This blog is for everyone who uses words.

The ordinary-sized words are for everyone, but the big ones are especially for children.

Saturday, 19 March 2011

Saturday Rave - Gulliver's Travels

Gulliver's Travels is a slightly odd book.

Actually, no. Gulliver's Travels is a very VERY odd book. But what I mean is that Gulliver's Travels is peculiar because it's an adults' book which has somehow become seen as a book for children.

This means that, very sadly, practically no one nowadays enjoys it in its original form. The fact that quite a lot of the book satirises Sir Robert Walpole doesn't help either, because, although Walpole makes the average present-day Member of Parliament look as pure as a detoxed St Francis of Assisi, on the whole people have stopped being angry about Walpole.

Well, he died in 1745, after all.

Luckily there are lots of simplified versions of Gulliver's Travels written especially for children.
Why, come to think about it, I've even written one myself.

Do try to get hold of a version which includes the lands of giants, ghosts, bent-necked boffins, crazy inventors and horses, or you'll be missing half the fun.
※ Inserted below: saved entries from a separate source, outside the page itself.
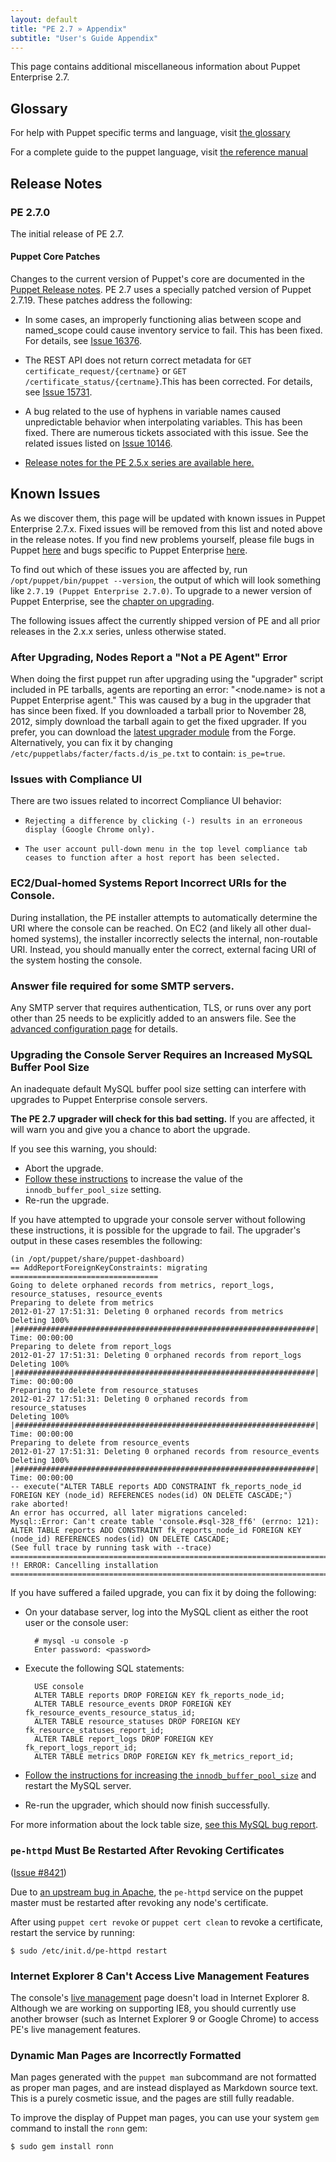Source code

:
 ```yaml
---
layout: default
title: "PE 2.7 » Appendix"
subtitle: "User's Guide Appendix"
---
```


[25releasenotes]: /pe/2.5/appendix#release-notes

This page contains additional miscellaneous information about Puppet Enterprise 2.7.

Glossary
-----

For help with Puppet specific terms and language, visit [the glossary](/references/glossary.html)

For a complete guide to the puppet language, visit [the reference manual](/puppet/2.7/reference/)

Release Notes
-----
### PE 2.7.0

The initial release of PE 2.7. 

#### Puppet Core Patches

Changes to the current version of Puppet's core are documented in the [Puppet Release notes](http://projects.puppetlabs.com/projects/puppet/wiki/Release_Notes#2.7.19). PE 2.7 uses a specially patched version of Puppet 2.7.19. These patches address the following:

* In some cases, an improperly functioning alias between scope and named_scope could cause inventory service to fail. This has been fixed. For details, see [Issue 16376](http://projects.puppetlabs.com/issues/16376).

*  The REST API does not return correct metadata for `GET certificate_request/{certname}` or `GET /certificate_status/{certname}`.This has been corrected. For details, see [Issue 15731](http://projects.puppetlabs.com/issues/15731).

* A bug related to the use of hyphens in variable names caused unpredictable behavior when interpolating variables. This has been fixed. There are numerous tickets associated with this issue. See the related issues listed on [Issue 10146](http://projects.puppetlabs.com/issues/10146).

* [Release notes for the PE 2.5.x series are available here.][25releasenotes]


Known Issues
-----

As we discover them, this page will be updated with known issues in Puppet Enterprise 2.7.x. Fixed issues will be removed from this list and noted above in the release notes. If you find new problems yourself, please file bugs in Puppet [here][puppetissues] and bugs specific to Puppet Enterprise [here][peissues]. 

To find out which of these issues you are affected by, run `/opt/puppet/bin/puppet --version`, the output of which will look something like `2.7.19 (Puppet Enterprise 2.7.0)`. To upgrade to a newer version of Puppet Enterprise, see the [chapter on upgrading](./install_upgrading.html).

[peissues]: http://projects.puppetlabs.com/projects/puppet-enterprise/issues
[puppetissues]: http://projects.puppetlabs.com/projects/puppet/issues


The following issues affect the currently shipped version of PE and all prior releases in the 2.x.x series, unless otherwise stated. 

### After Upgrading, Nodes Report a "Not a PE Agent" Error

When doing the first puppet run after upgrading using the "upgrader" script included in PE tarballs, agents are reporting an error: "&lt;node.name&gt; is not a Puppet Enterprise agent." This was caused by a bug in the upgrader that has since been fixed. If you downloaded a tarball prior to November 28, 2012, simply download the tarball again to get the fixed upgrader. If you prefer, you can download the [latest upgrader module](http://forge.puppetlabs.com/adrien/pe_upgrade/0.4.0-rc1) from the Forge. Alternatively, you can fix it by changing `/etc/puppetlabs/facter/facts.d/is_pe.txt`  to contain: `is_pe=true`. 
 

### Issues with Compliance UI

There are two issues related to incorrect Compliance UI behavior: 

*     Rejecting a difference by clicking (-) results in an erroneous display (Google Chrome only).
*     The user account pull-down menu in the top level compliance tab ceases to function after a host report has been selected.

### EC2/Dual-homed Systems Report Incorrect URIs for the Console.

During installation, the PE installer attempts to automatically determine the URI where the console can be reached. On EC2 (and likely all other dual-homed systems), the installer incorrectly selects the internal, non-routable URI. Instead, you should manually enter the correct, external facing URI of the system hosting the console.

### Answer file required for some SMTP servers.

Any SMTP server that requires authentication, TLS, or runs over any port other than 25 needs to be explicitly added to an answers file. See the [advanced configuration page](http://docs.puppetlabs.com/pe/2.7/config_advanced.html#allowing-anonymous-console-access) for details.

### Upgrading the Console Server Requires an Increased MySQL Buffer Pool Size

An inadequate default MySQL buffer pool size setting can interfere with upgrades to Puppet Enterprise console servers.

**The PE 2.7 upgrader will check for this bad setting.** If you are affected, it will warn you and give you a chance to abort the upgrade. 

If you see this warning, you should:

* Abort the upgrade.
* [Follow these instructions](./config_advanced.html#increasing-the-mysql-buffer-pool-size) to increase the value of the `innodb_buffer_pool_size` setting.
* Re-run the upgrade.
    
If you have attempted to upgrade your console server without following these instructions, it is possible for the upgrade to fail. The upgrader's output in these cases resembles the following:

    (in /opt/puppet/share/puppet-dashboard) 
    == AddReportForeignKeyConstraints: migrating ================================= 
    Going to delete orphaned records from metrics, report_logs, resource_statuses, resource_events 
    Preparing to delete from metrics 
    2012-01-27 17:51:31: Deleting 0 orphaned records from metrics 
    Deleting 100% |###################################################################| Time: 00:00:00
    Preparing to delete from report_logs 
    2012-01-27 17:51:31: Deleting 0 orphaned records from report_logs 
    Deleting 100% |###################################################################| Time: 00:00:00
    Preparing to delete from resource_statuses 
    2012-01-27 17:51:31: Deleting 0 orphaned records from resource_statuses 
    Deleting 100% |###################################################################| Time: 00:00:00
    Preparing to delete from resource_events 
    2012-01-27 17:51:31: Deleting 0 orphaned records from resource_events 
    Deleting 100% |###################################################################| Time: 00:00:00
    -- execute("ALTER TABLE reports ADD CONSTRAINT fk_reports_node_id FOREIGN KEY (node_id) REFERENCES nodes(id) ON DELETE CASCADE;") 
    rake aborted! 
    An error has occurred, all later migrations canceled:
    Mysql::Error: Can't create table 'console.#sql-328_ff6' (errno: 121): ALTER TABLE reports ADD CONSTRAINT fk_reports_node_id FOREIGN KEY (node_id) REFERENCES nodes(id) ON DELETE CASCADE;
    (See full trace by running task with --trace)
    ===================================================================================
    !! ERROR: Cancelling installation
    ===================================================================================

If you have suffered a failed upgrade, you can fix it by doing the following:

* On your database server, log into the MySQL client as either the root user or the console user:

        # mysql -u console -p
        Enter password: <password>
* Execute the following SQL statements:

        USE console 
        ALTER TABLE reports DROP FOREIGN KEY fk_reports_node_id; 
        ALTER TABLE resource_events DROP FOREIGN KEY fk_resource_events_resource_status_id; 
        ALTER TABLE resource_statuses DROP FOREIGN KEY fk_resource_statuses_report_id; 
        ALTER TABLE report_logs DROP FOREIGN KEY fk_report_logs_report_id; 
        ALTER TABLE metrics DROP FOREIGN KEY fk_metrics_report_id;
* [Follow the instructions for increasing the `innodb_buffer_pool_size`](./config_advanced.html#increasing-the-mysql-buffer-pool-size) and restart the MySQL server.
* Re-run the upgrader, which should now finish successfully. 

For more information about the lock table size, [see this MySQL bug report](http://bugs.mysql.com/bug.php?id=15667).

### `pe-httpd` Must Be Restarted After Revoking Certificates

([Issue #8421](http://projects.puppetlabs.com/issues/8421))

Due to [an upstream bug in Apache](https://issues.apache.org/bugzilla/show_bug.cgi?id=14104), the `pe-httpd` service on the puppet master must be restarted after revoking any node's certificate.

After using `puppet cert revoke` or `puppet cert clean` to revoke a certificate, restart the service by running:

    $ sudo /etc/init.d/pe-httpd restart
    
### Internet Explorer 8 Can't Access Live Management Features

The console's [live management](./console_live.html) page doesn't load in Internet Explorer 8. Although we are working on supporting IE8, you should currently use another browser (such as Internet Explorer 9 or Google Chrome) to access PE's live management features. 

### Dynamic Man Pages are Incorrectly Formatted

Man pages generated with the `puppet man` subcommand are not formatted as proper man pages, and are instead displayed as Markdown source text. This is a purely cosmetic issue, and the pages are still fully readable. 

To improve the display of Puppet man pages, you can use your system `gem` command to install the `ronn` gem:

    $ sudo gem install ronn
Here is an excerpt from the land of the giants:

[After] I...sat down at my table to eat a piece of sweet cake for my breakfast, above twenty wasps, allured by the smell, came flying into my room, humming louder than the drones of so many bagpipes...
I had the courage to rise and draw my hanger, and attack them in the air.

Think of that - an attack by giant wasps AND cake for breakfast. Good, eh?

Word to use today: sweet. This word is from the Old Saxon swōti, and before that the Latin suādus, which, rather oddly, means persuasive (but then I suppose we use sweet-talking now in this sense).
Before that it's from the Sanskrit svādu, which again means sweet.